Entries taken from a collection
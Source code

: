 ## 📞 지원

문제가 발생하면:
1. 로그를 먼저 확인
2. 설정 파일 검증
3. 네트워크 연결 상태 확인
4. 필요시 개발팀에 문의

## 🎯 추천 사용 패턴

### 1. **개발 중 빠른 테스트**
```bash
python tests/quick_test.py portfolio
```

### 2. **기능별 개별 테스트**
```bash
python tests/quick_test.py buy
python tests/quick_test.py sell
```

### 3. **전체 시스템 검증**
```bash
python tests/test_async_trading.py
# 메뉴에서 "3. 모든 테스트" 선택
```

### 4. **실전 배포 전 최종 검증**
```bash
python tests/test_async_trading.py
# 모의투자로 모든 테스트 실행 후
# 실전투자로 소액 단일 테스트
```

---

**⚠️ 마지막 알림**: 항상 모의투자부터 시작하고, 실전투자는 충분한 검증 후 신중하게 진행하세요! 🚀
---
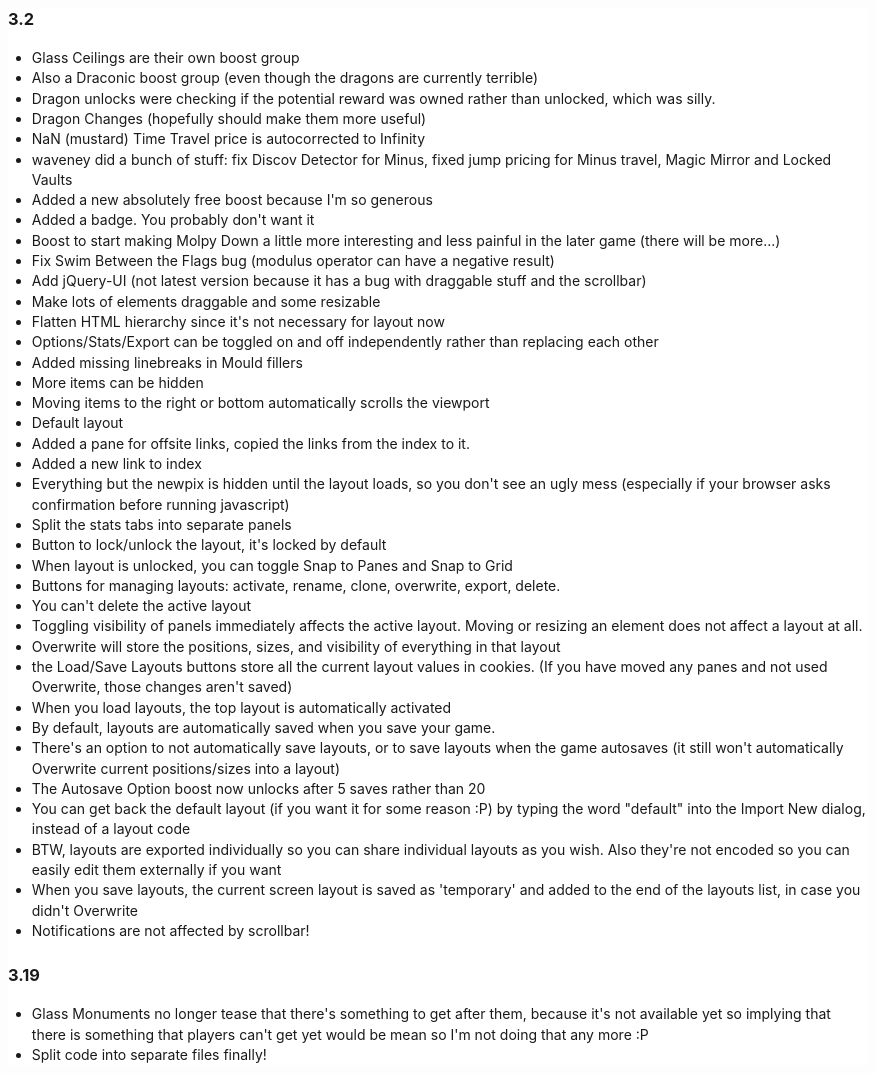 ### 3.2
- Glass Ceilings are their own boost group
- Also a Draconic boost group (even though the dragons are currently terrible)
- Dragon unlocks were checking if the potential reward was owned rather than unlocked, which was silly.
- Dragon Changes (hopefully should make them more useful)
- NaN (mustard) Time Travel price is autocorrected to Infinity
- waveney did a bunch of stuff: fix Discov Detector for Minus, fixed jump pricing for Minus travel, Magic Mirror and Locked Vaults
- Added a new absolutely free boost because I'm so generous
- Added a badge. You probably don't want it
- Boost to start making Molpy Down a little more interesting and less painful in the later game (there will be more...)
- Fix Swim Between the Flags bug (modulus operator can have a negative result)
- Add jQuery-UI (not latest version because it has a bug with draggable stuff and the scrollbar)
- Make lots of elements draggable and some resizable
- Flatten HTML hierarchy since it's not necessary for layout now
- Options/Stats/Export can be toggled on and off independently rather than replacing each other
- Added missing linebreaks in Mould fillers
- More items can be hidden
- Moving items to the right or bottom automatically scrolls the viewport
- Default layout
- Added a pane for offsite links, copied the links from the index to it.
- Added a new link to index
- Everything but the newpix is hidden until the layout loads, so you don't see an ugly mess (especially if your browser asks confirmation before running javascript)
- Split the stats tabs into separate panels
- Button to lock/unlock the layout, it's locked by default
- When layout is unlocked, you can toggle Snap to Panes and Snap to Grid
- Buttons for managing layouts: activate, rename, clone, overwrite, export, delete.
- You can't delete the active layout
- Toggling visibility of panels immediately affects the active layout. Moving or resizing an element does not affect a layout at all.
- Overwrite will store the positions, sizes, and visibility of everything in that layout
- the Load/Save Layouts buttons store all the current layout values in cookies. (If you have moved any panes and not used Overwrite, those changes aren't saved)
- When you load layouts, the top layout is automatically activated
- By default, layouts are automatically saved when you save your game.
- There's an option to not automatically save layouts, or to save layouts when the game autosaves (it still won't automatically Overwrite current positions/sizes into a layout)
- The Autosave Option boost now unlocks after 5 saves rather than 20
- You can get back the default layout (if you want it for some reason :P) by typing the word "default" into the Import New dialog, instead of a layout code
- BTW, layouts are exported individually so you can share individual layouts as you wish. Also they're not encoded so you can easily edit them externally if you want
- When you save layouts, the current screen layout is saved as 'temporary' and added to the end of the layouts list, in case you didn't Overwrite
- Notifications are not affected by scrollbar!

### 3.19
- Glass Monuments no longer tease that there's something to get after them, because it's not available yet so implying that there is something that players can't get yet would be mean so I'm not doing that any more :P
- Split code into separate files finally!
* * *
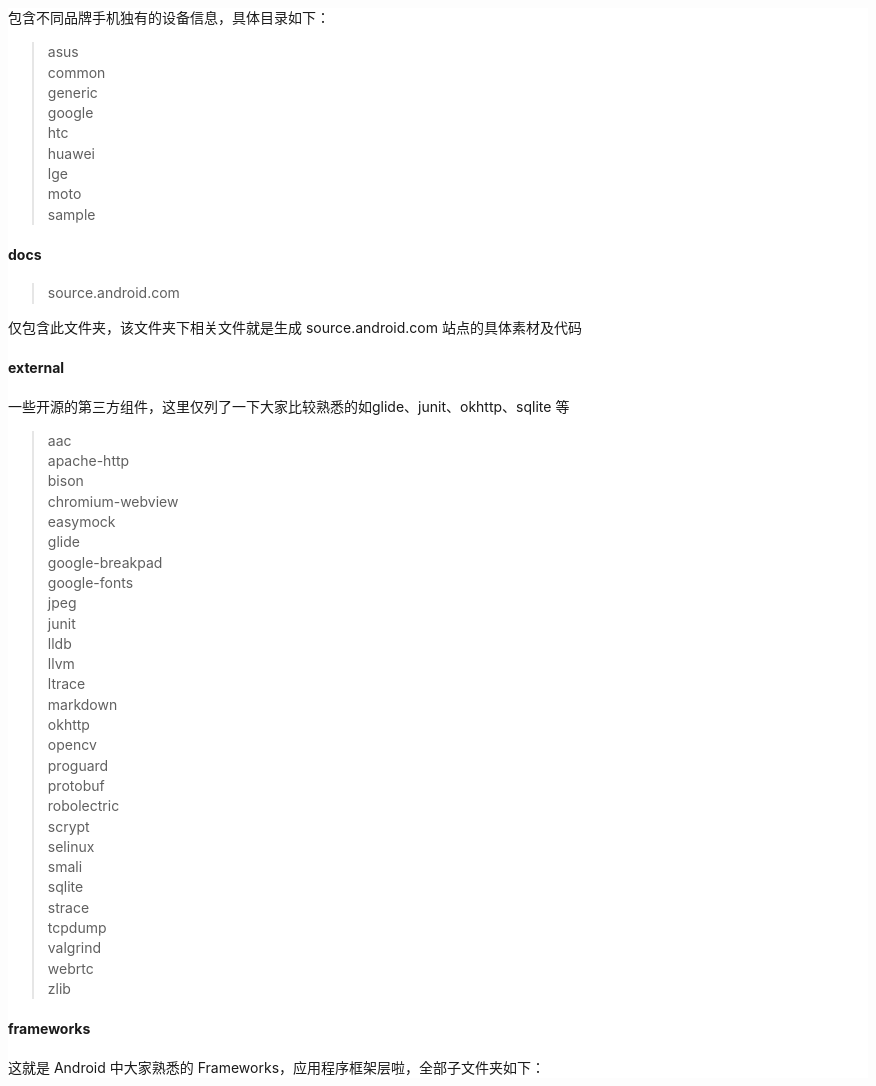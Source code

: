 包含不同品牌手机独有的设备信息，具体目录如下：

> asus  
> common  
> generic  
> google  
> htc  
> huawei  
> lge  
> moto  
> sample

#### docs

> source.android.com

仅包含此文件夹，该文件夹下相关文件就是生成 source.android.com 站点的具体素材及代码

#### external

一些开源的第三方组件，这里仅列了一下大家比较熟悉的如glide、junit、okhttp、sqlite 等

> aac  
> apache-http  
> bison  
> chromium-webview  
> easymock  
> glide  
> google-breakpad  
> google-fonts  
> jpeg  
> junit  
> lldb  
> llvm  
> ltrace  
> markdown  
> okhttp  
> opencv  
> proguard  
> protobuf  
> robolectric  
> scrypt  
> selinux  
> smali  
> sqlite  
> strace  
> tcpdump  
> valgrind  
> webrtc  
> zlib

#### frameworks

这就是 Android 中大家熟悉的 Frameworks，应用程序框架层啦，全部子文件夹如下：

* **Work required**
Which lines above include the word "junit"? Pick them out and copy them.

* **Solution for this problem**
一些开源的第三方组件，这里仅列了一下大家比较熟悉的如glide、junit、okhttp、sqlite 等
> junit  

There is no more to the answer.